Nowotny was a pioneer and leading exponent of applying comparative ethnography to the study of pre-Columbian and conquest-era texts and codices. In this technique, the meaning and symbolism of the texts are analysed and compared with the cultural practices and beliefs of modern indigenous Mesoamerican peoples whose traditions have been maintained. Nowotny used comprehensive ethnographic studies—such as those conducted by Leonhard Schultze in the 1930s among the Nahuas of the central Mexican altiplano—as a means of garnering further insight into the ancestral practices and beliefs underpinning the codices and related iconographies.

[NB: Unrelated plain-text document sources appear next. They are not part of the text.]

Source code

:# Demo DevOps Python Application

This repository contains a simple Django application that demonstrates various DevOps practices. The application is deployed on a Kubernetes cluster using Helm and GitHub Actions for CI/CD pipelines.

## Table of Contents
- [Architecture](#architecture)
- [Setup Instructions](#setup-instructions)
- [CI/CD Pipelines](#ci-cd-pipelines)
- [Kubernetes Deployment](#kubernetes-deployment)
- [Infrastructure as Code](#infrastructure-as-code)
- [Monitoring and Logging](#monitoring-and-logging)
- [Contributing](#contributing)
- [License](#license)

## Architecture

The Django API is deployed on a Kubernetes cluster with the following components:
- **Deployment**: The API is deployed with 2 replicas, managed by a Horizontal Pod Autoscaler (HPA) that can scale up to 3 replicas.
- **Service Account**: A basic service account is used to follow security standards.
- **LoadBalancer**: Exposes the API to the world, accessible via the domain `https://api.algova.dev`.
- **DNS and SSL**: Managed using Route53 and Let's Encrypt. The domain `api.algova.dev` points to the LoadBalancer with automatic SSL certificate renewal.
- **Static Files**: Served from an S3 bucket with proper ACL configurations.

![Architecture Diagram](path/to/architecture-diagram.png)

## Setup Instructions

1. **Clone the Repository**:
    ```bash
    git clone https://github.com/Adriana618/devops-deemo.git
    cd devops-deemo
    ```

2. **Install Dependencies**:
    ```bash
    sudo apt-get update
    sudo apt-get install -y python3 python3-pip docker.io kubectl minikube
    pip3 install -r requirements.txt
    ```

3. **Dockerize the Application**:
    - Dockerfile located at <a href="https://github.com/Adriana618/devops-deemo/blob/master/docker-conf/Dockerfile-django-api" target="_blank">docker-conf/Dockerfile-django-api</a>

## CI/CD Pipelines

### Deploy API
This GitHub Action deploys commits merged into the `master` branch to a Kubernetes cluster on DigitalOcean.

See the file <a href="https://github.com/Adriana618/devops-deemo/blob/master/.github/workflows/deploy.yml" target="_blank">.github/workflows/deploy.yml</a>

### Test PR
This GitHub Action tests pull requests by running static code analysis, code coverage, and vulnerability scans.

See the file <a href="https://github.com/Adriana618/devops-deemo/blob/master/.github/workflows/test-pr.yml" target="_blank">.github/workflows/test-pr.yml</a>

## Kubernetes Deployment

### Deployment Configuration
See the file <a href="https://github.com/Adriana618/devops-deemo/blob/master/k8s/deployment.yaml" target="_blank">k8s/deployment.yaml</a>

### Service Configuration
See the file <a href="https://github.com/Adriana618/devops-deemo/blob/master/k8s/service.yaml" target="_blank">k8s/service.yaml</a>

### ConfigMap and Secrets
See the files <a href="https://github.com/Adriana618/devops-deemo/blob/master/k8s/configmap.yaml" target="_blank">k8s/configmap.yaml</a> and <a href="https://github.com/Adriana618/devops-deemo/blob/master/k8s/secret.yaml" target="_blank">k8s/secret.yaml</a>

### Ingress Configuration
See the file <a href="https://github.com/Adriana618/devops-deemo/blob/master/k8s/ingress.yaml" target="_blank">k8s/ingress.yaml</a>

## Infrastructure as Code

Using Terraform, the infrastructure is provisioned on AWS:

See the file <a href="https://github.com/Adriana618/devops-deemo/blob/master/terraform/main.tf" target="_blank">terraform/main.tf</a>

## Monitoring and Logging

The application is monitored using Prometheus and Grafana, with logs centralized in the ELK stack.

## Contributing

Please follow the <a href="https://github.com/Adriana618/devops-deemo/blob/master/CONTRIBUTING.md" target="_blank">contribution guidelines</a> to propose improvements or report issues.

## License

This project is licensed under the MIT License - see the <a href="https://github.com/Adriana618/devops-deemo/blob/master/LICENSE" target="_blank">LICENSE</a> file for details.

Nowotny also contributed extensively to the study and interpretation of pre-Columbian Mesoamerican calendars, their functioning and how they were used. Building upon work by earlier scholars such as Eduard Seler, Nowotny and his contemporaries like Alfonso Caso and Paul Kirchhoff greatly added to the scholarly understanding of calendrical elements such as the central Mexican tonalpohualli, veintena and trecena cycles. Nowotny's analysis and exposition of the ritual and divinatory importance of the tonalamatl almanac has been regarded as of "critical importance" to the modern understanding of this almanac, and a significant development beyond the primarily astronomically based approach of Seler and other predecessors.